Зина уставилась на Павлуху. Парни, что пришли вместе с ней, загрохотали стульями, уселись вокруг стола и расставили локти. Даже Аня присела на подоконник.
— То есть как это медведь лизал? — спросила она.
— Известно как, языком.
Роман стоял у стены, сложив на груди здоровенные руки. Роман знал: все люди, чего бы они ни достигли в жизни, тоскуют по своему детству: радостным оно было или тяжёлым — не имеет значения.
Павлуха сиротливо ёжился на табурете.
— Что вы на меня уставились? — вдруг крикнул он. — Сидят тут и смотрят. Что я вам, ископаемый, что ли?
Ребята-комсомольцы пошире расставили локти. Секретарь Зина положила в рот кусочек сахару. Аня, Романова жена, попросила:
— Ты расскажи про медведя-то, интересно ведь. — В её голосе было столько простодушного любопытства и недоумения, что Павлухины брови сами собой разошлись.
— За рассказ деньги платят, — пробормотал он и, видимо, вспомнив съеденные бутерброды, посмотрел через плечо на Романа.
— Рассказывать, что ли?
— Валяй, — сказал Роман. — Это свои ребята.

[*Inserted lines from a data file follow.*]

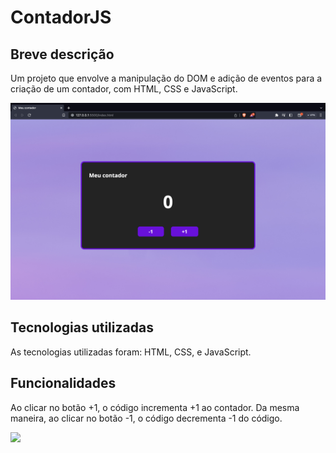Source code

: # ContadorJS
## Breve descrição
Um projeto que envolve a manipulação do DOM e adição de eventos para a criação de um contador, com HTML, CSS e JavaScript.

![Tela com o título "Meu contador" centralizado à esquerda, com o número 0 no centro da tela, e com 2 botões logo abaixo, um botão contém o  texto -1, e outro botão com o texto +1.](screenshots/contador.png)

## Tecnologias utilizadas
As tecnologias utilizadas foram: HTML, CSS, e JavaScript.

## Funcionalidades
Ao clicar no botão +1, o código incrementa +1 ao contador. Da mesma maneira, ao clicar no botão -1, o código decrementa -1 do código.

![](screenshots/meucontador_altaqualidade.gif)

Павлуха немного пошлёпал губами, потряс головой, выталкивая изо рта первые упрямые буквы, и начал со своего любимого слова. Должно быть, оно легче всего пролезало сквозь Павлухины непослушные губы.
— Известно, я маленький был. Тогда наши колхозные это… женщины, брусникой подрабатывали. Идут в лес целой артелью ягоды собирать. Совок такой есть деревянный с зубьями. Совком ягод пуда три набрать можно. Матерь меня с собой брала. Посадит под куст на платок, а сама ходит вокруг, ягоду обирает. Однажды, говорит, подошла к кусту меня проведать, а там медведь меня лижет. Я, известно, уже наполовину задохся. Вонючий у него дух изо рта. Говорили, луплю его по морде кулаками, а он только пофыркивает. Ему интересно со мной побаловаться. Он, говорят, даже лапой меня пошевеливал, чтобы я побойчее брыкался. Матерь, как увидела, так и зашлась не своим голосом. Медведь, известно, бабьего визга не переносит. Заревел он на мою мать, чтобы она, стало быть, замолчала. А она все ягоды, что в корзине были, ему в морду швырк и ещё пуще визжит. Тут остальные бабы набежали, думали, змея, а как увидели медведя, такой концерт подняли. У нас женщины лютые, — известно, рыбачки. Ихнего визгу даже белый медведь боится. Рыбаки говорят, тонет он сразу от ихнего шума. Медведь, конечно, в кусты скакнул… Только я не от него заикаться начал.